There are a variety of reasons why the let declarations use a block to wrap up the initializations. As outlined above, it allows RSpec to simulate dynamic scoping of let variables.

It also provides lazy evaluation of the let variables. let initializations are evaluated only if you actually refer to the let variable—they’re lazy. If a particular example does not use a particular let variable, RSpec doesn’t waste time trying to initialize it.

However, consider what happens if an example calls vendor three times. As written above, we’d create a new Vendor each time. The assumption is that calling vendor returns the same object each time in one example, so we’d probably end up with failing specs.

We could memoize the result. You may have seen this pattern:

def vendor
  @vendor ||= Vendor.new(status: status)
end

The Vendor is memoized in the @vendor instance variable. Calling the method the first time computes the Vendor; calling it a second time returns the existing value.
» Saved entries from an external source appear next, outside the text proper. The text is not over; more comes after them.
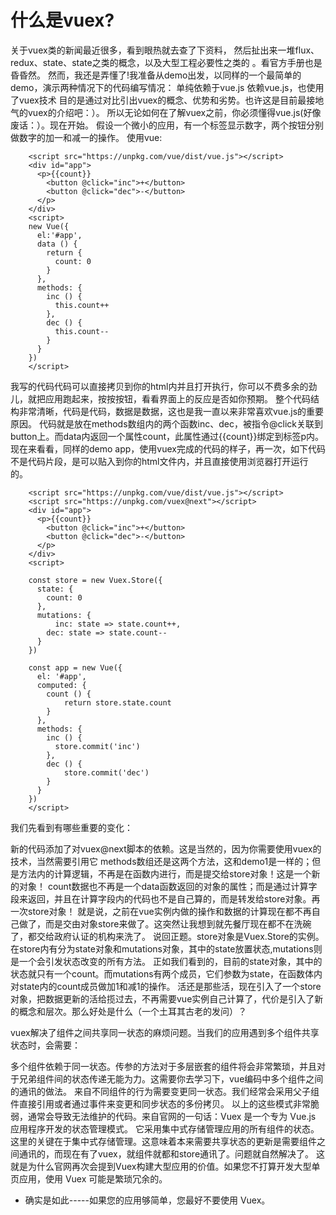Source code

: 
# **什么是vuex?** #

关于vuex类的新闻最近很多，看到眼热就去查了下资料，
然后扯出来一堆flux、redux、state、state之类的概念，以及大型工程必要性之类的
。看官方手册也是昏昏然。
然而，我还是弄懂了!我准备从demo出发，以同样的一个最简单的demo，演示两种情况下的代码编写情况：
单纯依赖于vue.js
依赖vue.js，也使用了vuex技术
目的是通过对比引出vuex的概念、优势和劣势。也许这是目前最接地气的vuex的介绍吧：）。
所以无论如何在了解vuex之前，你必须懂得vue.js(好像废话：）。现在开始。
假设一个微小的应用，有一个标签显示数字，两个按钮分别做数字的加一和减一的操作。
使用vue:

        <script src="https://unpkg.com/vue/dist/vue.js"></script>
        <div id="app">
          <p>{{count}}
            <button @click="inc">+</button>
            <button @click="dec">-</button>
          </p>
        </div>
        <script>
        new Vue({
          el:'#app',
          data () {
            return {
              count: 0
            }
          },
          methods: {
            inc () {
              this.count++
            },
            dec () {
              this.count--
            }
          }
        })
        </script>
    
我写的代码代码可以直接拷贝到你的html内并且打开执行，你可以不费多余的劲儿，就把应用跑起来，按按按钮，看看界面上的反应是否如你预期。
整个代码结构非常清晰，代码是代码，数据是数据，这也是我一直以来非常喜欢vue.js的重要原因。
代码就是放在methods数组内的两个函数inc、dec，被指令@click关联到button上。而data内返回一个属性count，此属性通过{{count}}绑定到标签p内。
现在来看看，同样的demo app，使用vuex完成的代码的样子，再一次，如下代码不是代码片段，是可以贴入到你的html文件内，并且直接使用浏览器打开运行的。

        <script src="https://unpkg.com/vue/dist/vue.js"></script>
        <script src="https://unpkg.com/vuex@next"></script>
        <div id="app">
          <p>{{count}}
            <button @click="inc">+</button>
            <button @click="dec">-</button>
          </p>
        </div>
        <script>

        const store = new Vuex.Store({
          state: {
            count: 0
          },
          mutations: {
              inc: state => state.count++,
            dec: state => state.count--
          }
        })

        const app = new Vue({
          el: '#app',
          computed: {
            count () {
                return store.state.count
            }
          },
          methods: {
            inc () {
              store.commit('inc')
            },
            dec () {
                store.commit('dec')
            }
          }
        })
        </script>
        
我们先看到有哪些重要的变化：

新的代码添加了对vuex@next脚本的依赖。这是当然的，因为你需要使用vuex的技术，当然需要引用它
methods数组还是这两个方法，这和demo1是一样的；但是方法内的计算逻辑，不再是在函数内进行，而是提交给store对象！这是一个新的对象！
count数据也不再是一个data函数返回的对象的属性；而是通过计算字段来返回，并且在计算字段内的代码也不是自己算的，而是转发给store对象。再一次store对象！
就是说，之前在vue实例内做的操作和数据的计算现在都不再自己做了，而是交由对象store来做了。这突然让我想到就先餐厅现在都不在洗碗了，都交给政府认证的机构来洗了。
说回正题。store对象是Vuex.Store的实例。在store内有分为state对象和mutations对象，其中的state放置状态,mutations则是一个会引发状态改变的所有方法。
正如我们看到的，目前的state对象，其中的状态就只有一个count。而mutations有两个成员，它们参数为state，在函数体内对state内的count成员做加1和减1的操作。
活还是那些活，现在引入了一个store对象，把数据更新的活给揽过去，不再需要vue实例自己计算了，代价是引入了新的概念和层次。那么好处是什么（一个土耳其古老的发问）？

vuex解决了组件之间共享同一状态的麻烦问题。当我们的应用遇到多个组件共享状态时，会需要：

多个组件依赖于同一状态。传参的方法对于多层嵌套的组件将会非常繁琐，并且对于兄弟组件间的状态传递无能为力。这需要你去学习下，vue编码中多个组件之间的通讯的做法。
来自不同组件的行为需要变更同一状态。我们经常会采用父子组件直接引用或者通过事件来变更和同步状态的多份拷贝。
以上的这些模式非常脆弱，通常会导致无法维护的代码。来自官网的一句话：Vuex 是一个专为 Vue.js 应用程序开发的状态管理模式。
它采用集中式存储管理应用的所有组件的状态。
这里的关键在于集中式存储管理。这意味着本来需要共享状态的更新是需要组件之间通讯的，而现在有了vuex，就组件就都和store通讯了。问题就自然解决了。
这就是为什么官网再次会提到Vuex构建大型应用的价值。如果您不打算开发大型单页应用，使用 Vuex 可能是繁琐冗余的。

- 确实是如此-----如果您的应用够简单，您最好不要使用 Vuex。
However, this approach is less than optimal if the computation to initialize @vendor returns nil or any falsey value. As long as @vendor remains falsey, each call to vendor will trigger a re-evaluation of its initializing expression. We want to avoid that.

We could, instead, save the values in a cache:

def initialize
  @cache = {}
end
def vendor
  @cache.fetch(:vendor) { |k| @cache[k] = Vendor.create!(status: status) }
end

If :vendor is already in the cache, fetch will just return that value. If it is not in the cache, then fetch evaluates its block which evaluates the initialization, stores it in the cache, and returns the value.

RSpec does something pretty smart and separates out the “compute the value” from “cache the value” responsibilities. We end up with something more like this:

class VendorDescribeDeclarations
  def status
    :ok
  end
  def vendor
    Vendor.new(status: status)
  end
end
class VendorDescribe < VendorDescribeDeclarations
  def initialize
    @cache = {}
  end
  def status
    @cache.fetch(:status) { |k| @cache[k] = super }
  end
  def vendor
    @cache.fetch(:vendor) { |k| @cache[k] = super }
  end
end

Notice the patterns that jump out for the let declarations. Strong, simple patterns like this means it’s much easier to metaprogram a solution1.

If we had examples in the top describe, they would be defined as methods in VendorDescribe, and they would get exactly the definitions of status and vendor that they need.

Each context is similar:

class BillableContext < VendorDescribe
end
class InDefaultContextDeclarations < BillableContext
  def status
    :in_default
  end
end
class InDefaultContext < InDefaultContextDeclarations
  def status
    @cache.fetch(:status) { |k| @cache[k] = super }
  end
  def it_is_not_billable
    expect(vendor).to_not be_billable
  end
end
c = InDefaultContext.new
c.it_is_not_billable  # PASSES!

Recap

RSpec’s solution to dynamic scope, lazy evaluation, and memoization is rather slick and surprisingly clean. One key to this is that dynamic scope is easily implemented with dynamic dispatch; the other key is that it can be hidden cleanly with metaprogramming.

I love the power dynamic scope gives me in my specs.

  1. You do not want to metaprogram the instance-variable solution above.